In many ways, Slats falls short of a general graphics library like PPHIGS. For the sake of simplicity, it uses only a single GP instead of the many (up to 50) available to PPHIGS. This severely limits the number of triangles that Slats can handle. The use of four regions per renderer makes polygon level pipelining easier, but also limits the shading model to simple Gouraud color interpolation.
All of the triangles must be transformed and rendered before the first copy begins, a period of about 12.8 ms. If there are too many primitives to make this deadline, Slats fails to generate a correct image. In the current implementation, this translates to about 100 triangles (or 12,000 triangles per second). Even if we optimized the code--and PPHIGS achieved about a factor of three performance increase after the triangle code was optimized to fit in the GP instruction cache--the communication bandwidth out of one GP and the speed of the renderers limits the maximum performance to about 250 triangles. We estimate that using multiple GPs and more renderers we might be able to push this to a few thousand, but currently don't have plans to follow this path.
These limitations are not flaws, Slats excels at what it is built for: experiments requiring low latency, fixed latency, or both. Azuma's work on predictive tracking  used Slats for just this reason.
Because it considers both eyes simultaneously, it can share more of the work than PPHIGS, which handles them sequentially but grouped. In fact, both eyes can be copied at the same time. Because it only renders the lines of the image visible in each field -- the even lines are rendered while the odd field is visible, and the odd lines are rendered while the even lines are visible -- it has half the rendering and half the copying.

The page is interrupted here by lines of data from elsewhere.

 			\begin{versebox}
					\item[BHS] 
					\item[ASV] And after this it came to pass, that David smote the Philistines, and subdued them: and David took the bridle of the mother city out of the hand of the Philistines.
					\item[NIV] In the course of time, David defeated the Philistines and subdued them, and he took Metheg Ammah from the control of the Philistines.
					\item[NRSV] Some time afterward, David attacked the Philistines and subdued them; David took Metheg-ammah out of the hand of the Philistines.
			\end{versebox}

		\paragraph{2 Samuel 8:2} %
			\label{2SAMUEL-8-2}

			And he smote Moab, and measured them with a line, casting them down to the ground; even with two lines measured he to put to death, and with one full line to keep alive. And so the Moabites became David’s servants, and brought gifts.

As a comparison of the performance of both, figure 9 shows the pixel error for the setup used in our video. There is 33 ms of latency for the optical ceiling tracker, making a total of 90 ms for PPHIGS and 50 ms for Slats. Other trackers may have lower latency, but this will only increase the importance of image generation latency since the error is linear with respect to latency. The error was calculated off-line with captured tracker data from a typical demo with a naive user under the optical ceiling tracker. The pixel error shown is computed by taking a point in the center of the field of view for each frame and determining how far from the center it would be when the frame is displayed.
Figure 9: Pixels of error between a pixel at the center of the screen and the location where it should have been displayed by the time the frame was visible. For 90 ms, corresponding to PPHIGS + 33 ms tracker latency, and 50 ms, corresponding to Slats + 33 ms tracker latency.

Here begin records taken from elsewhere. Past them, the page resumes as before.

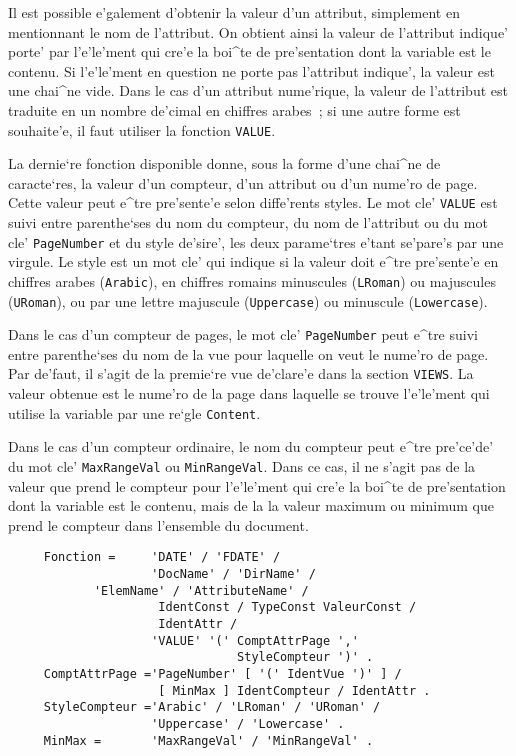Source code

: {Il est possible e'galement d'obtenir la valeur d'un attribut, simplement
en mentionnant le nom de l'attribut. On obtient ainsi la valeur de l'attribut
indique' porte' par l'e'le'ment qui cre'e la boi^te de pre'sentation dont
la variable est le contenu. Si l'e'le'ment en question ne porte pas l'attribut
indique', la valeur est une chai^ne vide. Dans le cas d'un attribut
nume'rique, la valeur de l'attribut est traduite en un nombre de'cimal en
chiffres arabes~; si une autre forme est souhaite'e, il faut utiliser la
fonction {\tt VALUE}.

La dernie`re fonction disponible donne, sous la forme d'une chai^ne de
caracte`res, la valeur d'un compteur, d'un attribut ou d'un nume'ro de page.
Cette valeur peut e^tre pre'sente'e selon diffe'rents styles.
Le mot cle' {\tt VALUE} est suivi entre parenthe`ses du nom du compteur, du
nom de l'attribut ou du mot cle' {\tt PageNumber} et du style de'sire',
les deux parame`tres e'tant se'pare's par une virgule. Le style
est un mot cle' qui indique si la valeur doit e^tre pre'sente'e
en chiffres arabes ({\tt Arabic}), en chiffres romains minuscules
({\tt LRoman}) ou majuscules ({\tt URoman}), ou par une lettre majuscule
({\tt Uppercase}) ou minuscule ({\tt Lowercase}).

Dans le cas d'un compteur de pages, le mot cle' {\tt PageNumber} peut
e^tre suivi entre parenthe`ses du nom de la vue pour laquelle on veut
le nume'ro de page. Par de'faut, il s'agit de la premie`re vue de'clare'e
dans la section {\tt VIEWS}. La valeur obtenue est le nume'ro de la page
dans laquelle se trouve l'e'le'ment qui utilise la variable par une re`gle
{\tt Content}.

Dans le cas d'un compteur ordinaire, le nom du compteur peut e^tre pre'ce'de'
du mot cle' {\tt MaxRangeVal} ou {\tt MinRangeVal}. Dans ce cas,
il ne s'agit pas de la valeur que prend le compteur pour l'e'le'ment
qui cre'e la boi^te de pre'sentation dont la variable est le contenu,
mais de la la valeur maximum ou minimum que prend le compteur dans
l'ensemble du document.

\begin{verbatim}
     Fonction =     'DATE' / 'FDATE' /
                    'DocName' / 'DirName' /
		    'ElemName' / 'AttributeName' /
                     IdentConst / TypeConst ValeurConst /
                     IdentAttr /
                    'VALUE' '(' ComptAttrPage ','
                                StyleCompteur ')' .
     ComptAttrPage ='PageNumber' [ '(' IdentVue ')' ] /
                     [ MinMax ] IdentCompteur / IdentAttr .
     StyleCompteur ='Arabic' / 'LRoman' / 'URoman' /
                    'Uppercase' / 'Lowercase' .
     MinMax =       'MaxRangeVal' / 'MinRangeVal' .
\end{verbatim}

}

We have presented two methods for reducing image generation latency. Both, necessarily, at a cost in polygon performance. As HMD applications become more prevalent, people will require minimal latency, much as they do high polygon rendering performance today.

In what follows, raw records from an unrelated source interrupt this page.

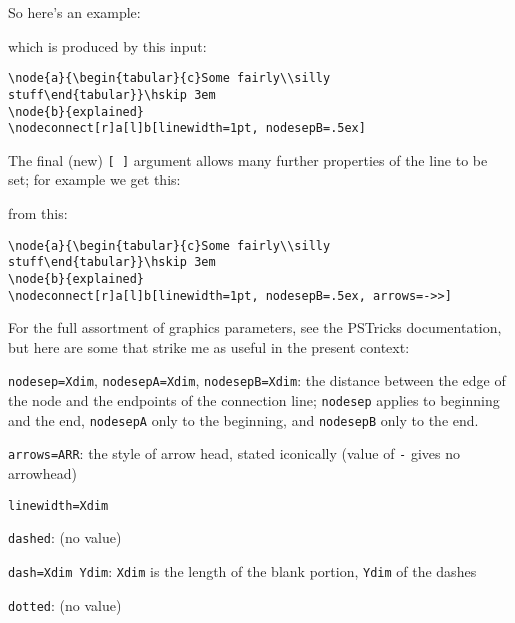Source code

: \documentclass[12pt]{article}
\def\pstricks{PSTricks}
\begin{document}
So here's an example:
which is produced by this input:
\begin{example}
\begin{verbatim}
\node{a}{\begin{tabular}{c}Some fairly\\silly stuff\end{tabular}}\hskip 3em
\node{b}{explained}
\nodeconnect[r]a[l]b[linewidth=1pt, nodesepB=.5ex]
\end{verbatim}
\end{example}
The final (new) {\tt [ ]} argument allows many further properties of the
line to be set; for example we get this:
from this:
\begin{example}
\begin{verbatim}
\node{a}{\begin{tabular}{c}Some fairly\\silly stuff\end{tabular}}\hskip 3em
\node{b}{explained}
\nodeconnect[r]a[l]b[linewidth=1pt, nodesepB=.5ex, arrows=->>]
\end{verbatim}
\end{example}
For the full assortment of graphics parameters, see the {\pstricks}
documentation, but here are some that strike me as useful in the
present context:
\begin{examples}
\item {\tt nodesep=Xdim}, {\tt nodesepA=Xdim}, {\tt nodesepB=Xdim}: the distance between
the edge of the node and the endpoints of the connection line; {\tt nodesep}
applies to beginning and the end, {\tt nodesepA} only to the beginning,
and {\tt nodesepB} only to the end.
\item {\tt arrows=ARR}: the style of arrow head, stated iconically (value of
{\tt -} gives no arrowhead)
\item {\tt linewidth=Xdim}
\item {\tt dashed}: (no value)
\item {\tt dash=Xdim Ydim}: {\tt Xdim} is the length of the blank portion,
{\tt Ydim} of the dashes
\item {\tt dotted}: (no value)
\end{examples}
\end{document}
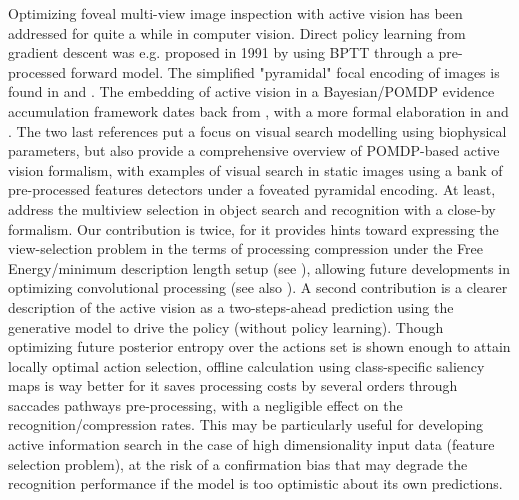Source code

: \documentclass{article} %
\begin{document}
Optimizing foveal multi-view image inspection with active vision has been addressed for quite a while in computer vision. Direct policy learning from gradient descent was e.g. proposed in 1991 by \cite{schmidhuber1991learning} using BPTT through a pre-processed forward model. The simplified "pyramidal" focal encoding of images is found in \cite{kortum1996implementation,wang2003foveation} and \cite{chen2017eccentricity}. The embedding of active vision in a Bayesian/POMDP evidence accumulation framework dates back from \cite{bajcsy1988active}, with a more formal elaboration in \cite{najemnik2005optimal} and \cite{butko2010infomax}. The two last references put a focus on visual search modelling using biophysical parameters, but
\cite{butko2010infomax} also provide a comprehensive overview of POMDP-based active vision formalism, with examples of visual search in static images using a bank of pre-processed features detectors under a foveated pyramidal encoding. 
At least, \cite{potthast2016active} address the multiview selection in object search and recognition with a close-by formalism.
Our contribution is twice, for it provides hints toward expressing the view-selection problem in the terms of processing compression under the Free Energy/minimum description length setup (see \cite{hinton1994autoencoders}), allowing future developments in optimizing convolutional processing (see also \cite{louizos2017bayesian}). A second contribution is a clearer description of the active vision as a two-steps-ahead prediction using the generative model to drive the policy (without policy learning). Though optimizing future posterior entropy over the actions set is shown enough to attain locally optimal action selection, offline calculation using class-specific saliency maps is way better for it saves processing costs by several orders through saccades pathways pre-processing, with a negligible effect on the recognition/compression rates.    
This may be particularly useful for developing active information search in the case of high dimensionality input data (feature selection problem),
at the risk of a confirmation bias that may degrade the recognition performance if the model is too optimistic about its own predictions. 



\end{document}
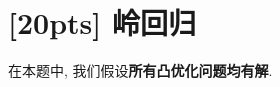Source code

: \documentclass[a4paper]{article}
\numberwithin{equation}{section}
\theoremstyle{definition}
\def \x {\bm{x}}
\newcommand\sbr[1]{\left( #1 \right)}
\newcommand\indicator[1]{\mathbb{I}\sbr{#1}}
\begin{document}





\section{[20pts] 岭回归}

在本题中, 我们假设\textbf{所有凸优化问题均有解}.
\end{document}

We would like to give special thanks to Ron Azuma. Ron is responsible figure 9, and was a huge help in the creation of the Slats video. We would also like to thank Tony Apodaca and Pixar for access to RenderMan, which was used to create the old well JITP simulation.
This project was funded in part by the National Science Foundation, NSF Grant Number MIP-9306208 and NSF Cooperative Agreement Number ASC 8920219, and by the Advanced Research Projects Agency, ARPA ISTO Order Number A410 and ARPA Contract DABT63-93-C-C048. Approved by ARPA for public release -- distribution unlimited.